Exercise requirements
Write out every line from the listing below where the string "texorpdfstring" is found.

Data to process
[Start of Attachment]
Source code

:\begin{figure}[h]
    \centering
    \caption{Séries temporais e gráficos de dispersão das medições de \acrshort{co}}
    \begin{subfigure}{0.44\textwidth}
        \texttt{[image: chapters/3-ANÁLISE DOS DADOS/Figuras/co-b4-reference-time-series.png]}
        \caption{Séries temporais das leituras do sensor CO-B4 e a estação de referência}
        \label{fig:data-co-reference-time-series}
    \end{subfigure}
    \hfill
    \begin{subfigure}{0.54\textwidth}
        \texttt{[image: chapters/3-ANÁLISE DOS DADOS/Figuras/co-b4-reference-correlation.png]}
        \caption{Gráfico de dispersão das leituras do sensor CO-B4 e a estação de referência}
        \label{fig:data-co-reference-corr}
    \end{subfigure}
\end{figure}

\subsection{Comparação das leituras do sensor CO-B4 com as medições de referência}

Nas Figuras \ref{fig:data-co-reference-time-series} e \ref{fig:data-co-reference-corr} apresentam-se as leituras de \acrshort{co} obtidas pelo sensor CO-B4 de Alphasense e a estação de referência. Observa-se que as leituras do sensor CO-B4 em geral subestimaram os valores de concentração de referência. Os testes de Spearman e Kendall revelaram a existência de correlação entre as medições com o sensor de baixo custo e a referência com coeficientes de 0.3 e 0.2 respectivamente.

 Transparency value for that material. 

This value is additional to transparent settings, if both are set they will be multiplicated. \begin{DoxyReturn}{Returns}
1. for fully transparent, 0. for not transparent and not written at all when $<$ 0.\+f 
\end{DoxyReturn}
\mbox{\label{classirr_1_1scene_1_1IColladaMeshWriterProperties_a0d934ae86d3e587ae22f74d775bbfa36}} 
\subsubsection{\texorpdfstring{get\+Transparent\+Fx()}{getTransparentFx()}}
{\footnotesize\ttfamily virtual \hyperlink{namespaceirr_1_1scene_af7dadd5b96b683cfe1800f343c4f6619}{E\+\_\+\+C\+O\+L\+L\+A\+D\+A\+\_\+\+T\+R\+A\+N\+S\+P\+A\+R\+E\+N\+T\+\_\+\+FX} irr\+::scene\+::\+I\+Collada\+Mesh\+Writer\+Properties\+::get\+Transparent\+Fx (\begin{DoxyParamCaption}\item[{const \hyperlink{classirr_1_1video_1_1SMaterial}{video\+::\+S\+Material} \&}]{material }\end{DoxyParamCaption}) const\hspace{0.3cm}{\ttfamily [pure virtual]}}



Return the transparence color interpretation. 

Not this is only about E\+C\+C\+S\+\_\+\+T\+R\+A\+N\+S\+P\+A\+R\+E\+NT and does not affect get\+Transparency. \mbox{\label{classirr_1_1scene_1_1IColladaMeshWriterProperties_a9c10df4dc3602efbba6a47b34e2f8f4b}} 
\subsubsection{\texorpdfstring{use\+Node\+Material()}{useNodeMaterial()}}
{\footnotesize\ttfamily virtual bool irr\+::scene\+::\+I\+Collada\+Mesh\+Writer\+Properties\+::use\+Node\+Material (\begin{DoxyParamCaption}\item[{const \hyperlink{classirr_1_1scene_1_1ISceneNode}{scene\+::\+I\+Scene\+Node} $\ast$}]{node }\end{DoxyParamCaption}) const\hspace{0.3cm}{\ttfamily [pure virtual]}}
[End of Attachment]
[Start of Attachment]
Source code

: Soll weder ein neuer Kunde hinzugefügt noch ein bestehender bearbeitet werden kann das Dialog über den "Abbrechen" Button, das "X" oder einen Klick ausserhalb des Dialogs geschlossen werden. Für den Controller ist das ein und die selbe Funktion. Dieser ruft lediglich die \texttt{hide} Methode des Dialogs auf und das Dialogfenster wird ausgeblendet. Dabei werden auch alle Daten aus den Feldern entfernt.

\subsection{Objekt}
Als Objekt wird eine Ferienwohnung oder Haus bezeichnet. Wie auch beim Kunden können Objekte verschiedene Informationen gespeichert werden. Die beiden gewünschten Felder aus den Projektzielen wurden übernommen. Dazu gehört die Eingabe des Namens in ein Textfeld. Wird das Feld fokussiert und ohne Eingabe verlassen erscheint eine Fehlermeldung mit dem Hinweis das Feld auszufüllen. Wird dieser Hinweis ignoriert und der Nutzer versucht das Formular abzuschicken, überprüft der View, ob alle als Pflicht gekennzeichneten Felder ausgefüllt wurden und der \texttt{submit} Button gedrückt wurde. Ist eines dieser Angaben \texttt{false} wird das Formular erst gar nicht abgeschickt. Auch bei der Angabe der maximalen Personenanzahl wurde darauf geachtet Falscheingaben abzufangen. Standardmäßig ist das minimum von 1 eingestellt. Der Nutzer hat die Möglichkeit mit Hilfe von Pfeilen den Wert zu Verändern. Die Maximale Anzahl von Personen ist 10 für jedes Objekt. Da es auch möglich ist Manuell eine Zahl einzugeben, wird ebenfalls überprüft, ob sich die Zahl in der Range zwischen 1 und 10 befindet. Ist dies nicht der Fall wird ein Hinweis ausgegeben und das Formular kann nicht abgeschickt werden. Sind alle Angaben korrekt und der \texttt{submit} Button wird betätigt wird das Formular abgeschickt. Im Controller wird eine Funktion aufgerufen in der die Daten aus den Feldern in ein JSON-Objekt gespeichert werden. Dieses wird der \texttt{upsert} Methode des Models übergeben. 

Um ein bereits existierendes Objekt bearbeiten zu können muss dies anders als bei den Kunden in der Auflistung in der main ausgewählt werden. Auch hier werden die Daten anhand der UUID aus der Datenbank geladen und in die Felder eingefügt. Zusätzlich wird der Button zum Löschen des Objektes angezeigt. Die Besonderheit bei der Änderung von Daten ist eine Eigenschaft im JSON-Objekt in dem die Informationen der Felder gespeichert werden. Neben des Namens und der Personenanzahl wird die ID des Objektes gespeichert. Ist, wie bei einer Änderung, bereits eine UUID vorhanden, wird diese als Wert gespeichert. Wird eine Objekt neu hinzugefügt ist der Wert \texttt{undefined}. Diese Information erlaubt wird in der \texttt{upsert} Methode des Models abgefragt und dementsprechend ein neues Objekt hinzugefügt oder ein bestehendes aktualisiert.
[End of Attachment]
[Start of Attachment]
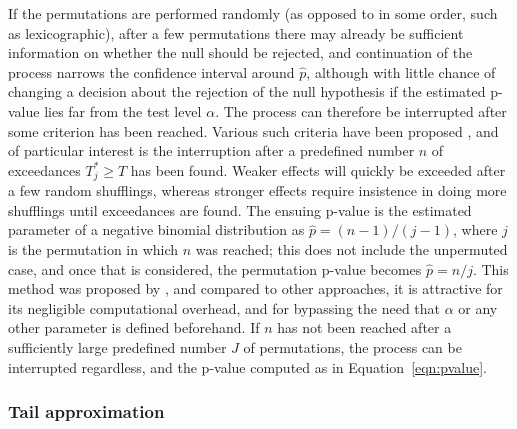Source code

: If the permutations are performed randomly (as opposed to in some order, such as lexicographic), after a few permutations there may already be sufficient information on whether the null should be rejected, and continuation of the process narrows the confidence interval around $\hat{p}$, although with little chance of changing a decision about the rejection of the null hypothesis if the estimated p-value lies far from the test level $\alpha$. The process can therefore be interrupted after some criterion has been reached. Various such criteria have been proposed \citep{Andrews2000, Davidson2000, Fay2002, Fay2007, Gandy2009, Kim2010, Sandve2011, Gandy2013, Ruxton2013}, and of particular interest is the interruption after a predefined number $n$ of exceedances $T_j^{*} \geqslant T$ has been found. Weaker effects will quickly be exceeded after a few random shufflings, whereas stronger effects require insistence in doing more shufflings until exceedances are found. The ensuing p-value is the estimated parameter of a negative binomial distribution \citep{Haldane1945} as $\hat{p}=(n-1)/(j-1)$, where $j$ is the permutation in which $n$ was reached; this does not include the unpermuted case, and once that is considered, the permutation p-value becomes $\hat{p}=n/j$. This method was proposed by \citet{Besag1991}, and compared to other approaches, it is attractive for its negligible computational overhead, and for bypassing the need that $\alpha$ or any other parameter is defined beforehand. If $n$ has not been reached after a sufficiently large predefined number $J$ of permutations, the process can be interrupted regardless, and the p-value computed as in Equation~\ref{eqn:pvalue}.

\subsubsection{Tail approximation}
[End of Attachment]
Output of the exercise
\subsubsection{\texorpdfstring{get\+Transparent\+Fx()}{getTransparentFx()}}
\subsubsection{\texorpdfstring{use\+Node\+Material()}{useNodeMaterial()}}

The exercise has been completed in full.